E. Moss

Apr 17, 2020

2 min read

Don’t Let the Pleasure Stop and Don’t Die

Don’t let the pleasure stop and don’t die. These are two rules that we live by most fervently. To be without pleasure is to be without the essence of life, but still death is unthinkable.

My anxiety is dominated by the fear that pleasure will end, and I am terrified that I will be the cause of its demise. We are regularly confronted with ways to enrich our lives. We are encouraged to maintain elation by indulging in our interests, but happiness is as inconsistent as the weather. On the bad days, depression seeps in, filling the cracks in my anxiety with another disorder. Rather than accepting the logic that my suffering cannot go on forever, I’ve convinced myself that it might continue indefinitely. Trying to falsify this belief has perpetuated my anxiety.

I also feel ashamed that I don’t know how not to die. I have wrongly accredited the idea that a formula exists: a calculation dedicated to the avoidance of death; a blueprint for immortality. Closer examination in the way society regards death can make this easier to believe. We accept death’s role in the life cycle only in our debilitating years, in the final gasps of a frail body. An early death is chastised. Neglecting to purchase insurance against the unforeseeable invokes judgment. Blame can be found in the deceased’s own actions: Did they eat the wrong foods? Turn down the wrong street? Drink too much, exercise too little? Perhaps it was just a matter of “wrong place, wrong time”. The acceptable age to perish is also considered arbitrary. No one knows when it is the right time to die, so long as it is later, not now. Not ever.
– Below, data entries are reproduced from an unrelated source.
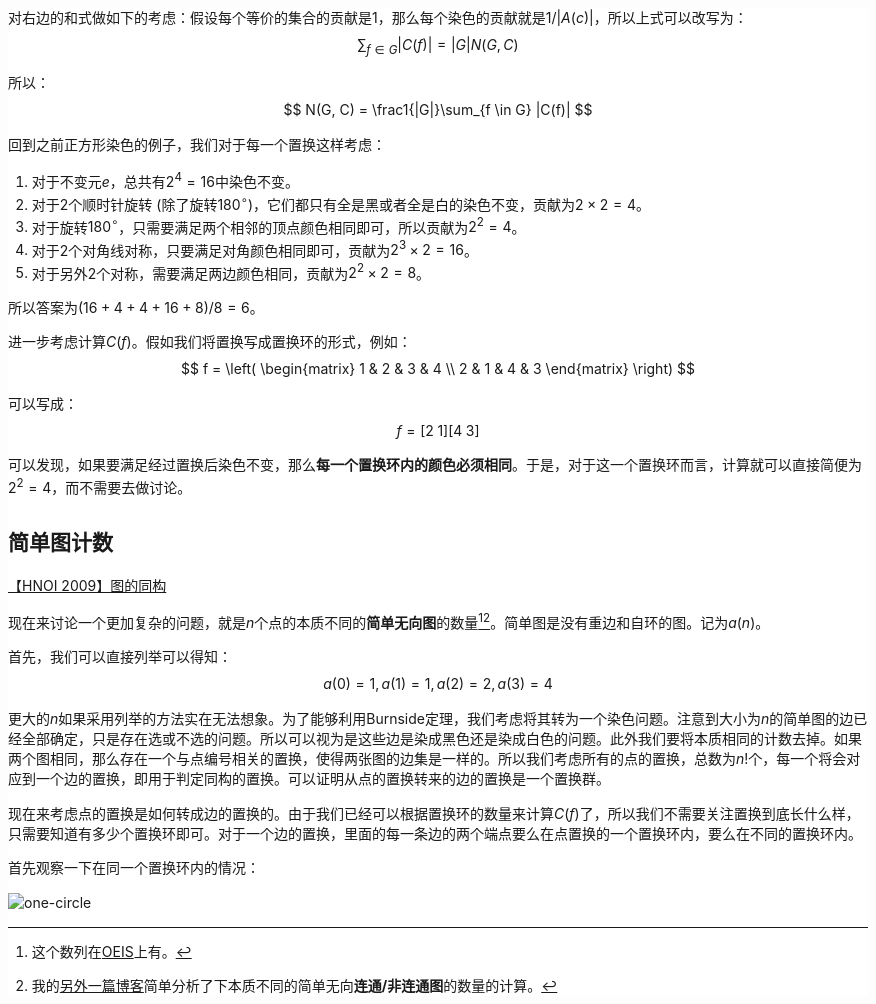 对右边的和式做如下的考虑：假设每个等价的集合的贡献是$1$，那么每个染色的贡献就是$1/|A(c)|$，所以上式可以改写为：
$$
\sum_{f \in G} |C(f)| = |G|N(G, C)
$$

所以：
$$ N(G, C) = \frac1{|G|}\sum_{f \in G} |C(f)| $$

回到之前正方形染色的例子，我们对于每一个置换这样考虑：

1. 对于不变元$e$，总共有$2^4 = 16$中染色不变。
2. 对于$2$个顺时针旋转 (除了旋转$180^\circ$)，它们都只有全是黑或者全是白的染色不变，贡献为$2 \times 2 = 4$。
3. 对于旋转$180^\circ$，只需要满足两个相邻的顶点颜色相同即可，所以贡献为$2^2 = 4$。
4. 对于$2$个对角线对称，只要满足对角颜色相同即可，贡献为$2^3 \times 2 = 16$。
5. 对于另外$2$个对称，需要满足两边颜色相同，贡献为$2^2 \times 2 = 8$。

所以答案为$(16 + 4 + 4 + 16 + 8) / 8 = 6$。

进一步考虑计算$C(f)$。假如我们将置换写成置换环的形式，例如：
$$
f = \left(
\begin{matrix}
1 & 2 & 3 & 4 \\
2 & 1 & 4 & 3
\end{matrix}
\right)
$$

可以写成：
$$
f = [2\;1][4\;3]
$$

可以发现，如果要满足经过置换后染色不变，那么**每一个置换环内的颜色必须相同**。于是，对于这一个置换环而言，计算就可以直接简便为$2^2 = 4$，而不需要去做讨论。

## 简单图计数
[【HNOI 2009】图的同构](http://www.lydsy.com/JudgeOnline/problem.php?id=1488)

现在来讨论一个更加复杂的问题，就是$n$个点的本质不同的**简单无向图**的数量[^oeis][^connected]。简单图是没有重边和自环的图。记为$a(n)$。

[^oeis]: 这个数列在[OEIS](http://oeis.org/A000088)上有。

[^connected]: 我的[另外一篇博客](/blog/2017-6-19/double-count.html)简单分析了下本质不同的简单无向**连通/非连通图**的数量的计算。

首先，我们可以直接列举可以得知：
$$
a(0) = 1, a(1) = 1, a(2) = 2, a(3) = 4
$$

更大的$n$如果采用列举的方法实在无法想象。为了能够利用Burnside定理，我们考虑将其转为一个染色问题。注意到大小为$n$的简单图的边已经全部确定，只是存在选或不选的问题。所以可以视为是这些边是染成黑色还是染成白色的问题。此外我们要将本质相同的计数去掉。如果两个图相同，那么存在一个与点编号相关的置换，使得两张图的边集是一样的。所以我们考虑所有的点的置换，总数为$n!$个，每一个将会对应到一个边的置换，即用于判定同构的置换。可以证明从点的置换转来的边的置换是一个置换群。

现在来考虑点的置换是如何转成边的置换的。由于我们已经可以根据置换环的数量来计算$C(f)$了，所以我们不需要关注置换到底长什么样，只需要知道有多少个置换环即可。对于一个边的置换，里面的每一条边的两个端点要么在点置换的一个置换环内，要么在不同的置换环内。

首先观察一下在同一个置换环内的情况：

![one-circle](https://git.oschina.net/riteme/blogimg/raw/master/polya/one-circle.svg)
To die too young under society’s judgment and to not have had enough pleasure in the life preceding creates a toxic mix of anxiety and guilt. We can attempt to alleviate the need for constant pleasure, permitting true joy in the present, and not anxiety over its inevitable passing. However, we live in a way that allows us to fall under the illusion that death, illness, and injury are optional experiences reserved for those who are too foolish to get out of their way. To be alive is to take chances among the dangers of our world; to risk perfect health for a temporary elation and a state of enlightenment. The low periods between joyous events bring balance to our lives and make the pleasurable moments that much sweeter when they are attained.
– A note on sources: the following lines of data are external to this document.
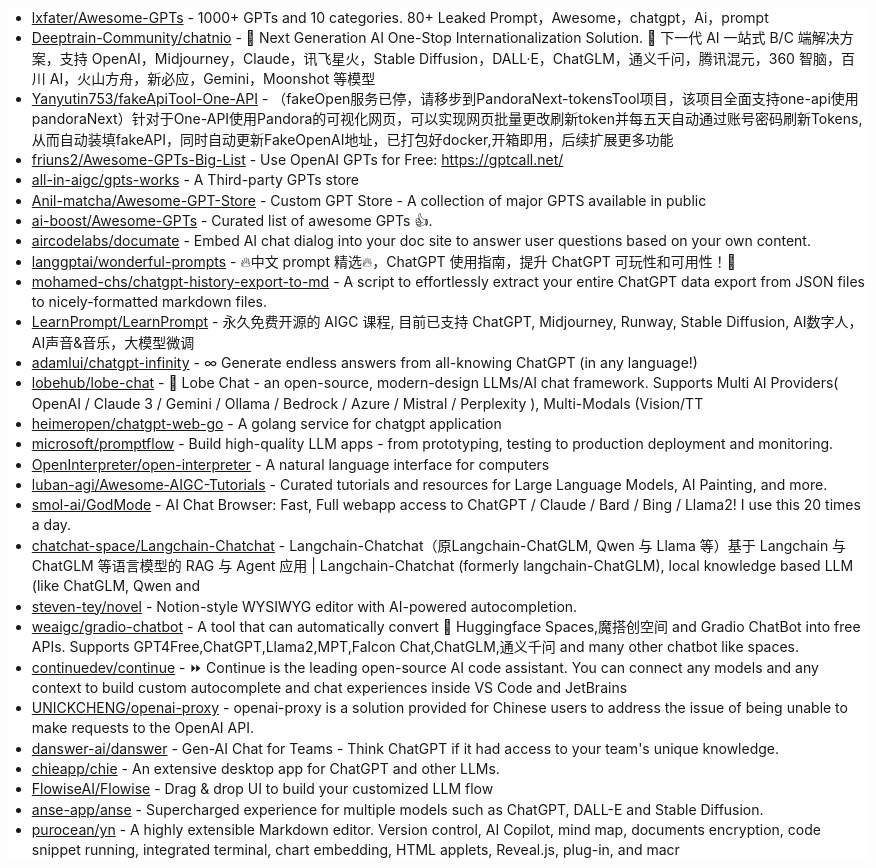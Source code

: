- [lxfater/Awesome-GPTs](https://github.com/lxfater/Awesome-GPTs) - 1000+ GPTs and 10 categories. 80+ Leaked Prompt，Awesome，chatgpt，Ai，prompt
- [Deeptrain-Community/chatnio](https://github.com/Deeptrain-Community/chatnio) - 🚀 Next Generation AI One-Stop Internationalization Solution. 🚀 下一代 AI 一站式 B/C 端解决方案，支持 OpenAI，Midjourney，Claude，讯飞星火，Stable Diffusion，DALL·E，ChatGLM，通义千问，腾讯混元，360 智脑，百川 AI，火山方舟，新必应，Gemini，Moonshot 等模型
- [Yanyutin753/fakeApiTool-One-API](https://github.com/Yanyutin753/fakeApiTool-One-API) - （fakeOpen服务已停，请移步到PandoraNext-tokensTool项目，该项目全面支持one-api使用pandoraNext）针对于One-API使用Pandora的可视化网页，可以实现网页批量更改刷新token并每五天自动通过账号密码刷新Tokens,从而自动装填fakeAPI，同时自动更新FakeOpenAI地址，已打包好docker,开箱即用，后续扩展更多功能
- [friuns2/Awesome-GPTs-Big-List](https://github.com/friuns2/Awesome-GPTs-Big-List) - Use OpenAI GPTs for Free: https://gptcall.net/
- [all-in-aigc/gpts-works](https://github.com/all-in-aigc/gpts-works) - A Third-party GPTs store
- [Anil-matcha/Awesome-GPT-Store](https://github.com/Anil-matcha/Awesome-GPT-Store) - Custom GPT Store - A collection of major GPTS available in public
- [ai-boost/Awesome-GPTs](https://github.com/ai-boost/Awesome-GPTs) - Curated list of awesome GPTs 👍.
- [aircodelabs/documate](https://github.com/aircodelabs/documate) - Embed AI chat dialog into your doc site to answer user questions based on your own content.
- [langgptai/wonderful-prompts](https://github.com/langgptai/wonderful-prompts) - 🔥中文 prompt 精选🔥，ChatGPT 使用指南，提升 ChatGPT 可玩性和可用性！🚀
- [mohamed-chs/chatgpt-history-export-to-md](https://github.com/mohamed-chs/chatgpt-history-export-to-md) - A script to effortlessly extract your entire ChatGPT data export from JSON files to nicely-formatted markdown files.
- [LearnPrompt/LearnPrompt](https://github.com/LearnPrompt/LearnPrompt) - 永久免费开源的 AIGC 课程, 目前已支持 ChatGPT, Midjourney, Runway, Stable Diffusion, AI数字人，AI声音&音乐，大模型微调
- [adamlui/chatgpt-infinity](https://github.com/adamlui/chatgpt-infinity) - ∞ Generate endless answers from all-knowing ChatGPT (in any language!)
- [lobehub/lobe-chat](https://github.com/lobehub/lobe-chat) - 🤯 Lobe Chat - an open-source, modern-design LLMs/AI chat framework. Supports Multi AI Providers( OpenAI / Claude 3 / Gemini / Ollama / Bedrock / Azure / Mistral / Perplexity ), Multi-Modals (Vision/TT
- [heimeropen/chatgpt-web-go](https://github.com/heimeropen/chatgpt-web-go) - A golang service for chatgpt application
- [microsoft/promptflow](https://github.com/microsoft/promptflow) - Build high-quality LLM apps - from prototyping, testing to production deployment and monitoring.
- [OpenInterpreter/open-interpreter](https://github.com/OpenInterpreter/open-interpreter) - A natural language interface for computers
- [luban-agi/Awesome-AIGC-Tutorials](https://github.com/luban-agi/Awesome-AIGC-Tutorials) - Curated tutorials and resources for Large Language Models, AI Painting, and more.
- [smol-ai/GodMode](https://github.com/smol-ai/GodMode) - AI Chat Browser: Fast, Full webapp access to ChatGPT / Claude / Bard / Bing / Llama2! I use this 20 times a day.
- [chatchat-space/Langchain-Chatchat](https://github.com/chatchat-space/Langchain-Chatchat) - Langchain-Chatchat（原Langchain-ChatGLM, Qwen 与 Llama 等）基于 Langchain 与 ChatGLM 等语言模型的 RAG 与 Agent 应用 | Langchain-Chatchat (formerly langchain-ChatGLM), local knowledge based LLM (like ChatGLM, Qwen and 
- [steven-tey/novel](https://github.com/steven-tey/novel) - Notion-style WYSIWYG editor with AI-powered autocompletion.
- [weaigc/gradio-chatbot](https://github.com/weaigc/gradio-chatbot) - A tool that can automatically convert 🤗 Huggingface Spaces,魔搭创空间 and Gradio ChatBot into free APIs. Supports GPT4Free,ChatGPT,Llama2,MPT,Falcon Chat,ChatGLM,通义千问 and many other chatbot like spaces.
- [continuedev/continue](https://github.com/continuedev/continue) - ⏩ Continue is the leading open-source AI code assistant. You can connect any models and any context to build custom autocomplete and chat experiences inside VS Code and JetBrains
- [UNICKCHENG/openai-proxy](https://github.com/UNICKCHENG/openai-proxy) - openai-proxy is a solution provided for Chinese users to address the issue of being unable to make requests to the OpenAI API.
- [danswer-ai/danswer](https://github.com/danswer-ai/danswer) - Gen-AI Chat for Teams - Think ChatGPT if it had access to your team's unique knowledge.
- [chieapp/chie](https://github.com/chieapp/chie) - An extensive desktop app for ChatGPT and other LLMs.
- [FlowiseAI/Flowise](https://github.com/FlowiseAI/Flowise) - Drag & drop UI to build your customized LLM flow
- [anse-app/anse](https://github.com/anse-app/anse) - Supercharged experience for multiple models such as ChatGPT, DALL-E and Stable Diffusion.
- [purocean/yn](https://github.com/purocean/yn) - A highly extensible Markdown editor. Version control, AI Copilot, mind map, documents encryption, code snippet running, integrated terminal, chart embedding, HTML applets, Reveal.js, plug-in, and macr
Contentment is a life balance that is severely underrated. Civilization often forgets that all we are guaranteed in this life is the present moment. We are urged to exist in constant pleasure without mistakes or hardships, and to die at the perfect time when the appropriate policies are in place. Instead, we should embrace the balance and take pause to appreciate the moment. We should feel compelled to understand and sympathize with those that do not, for we know we will be there soon ourselves.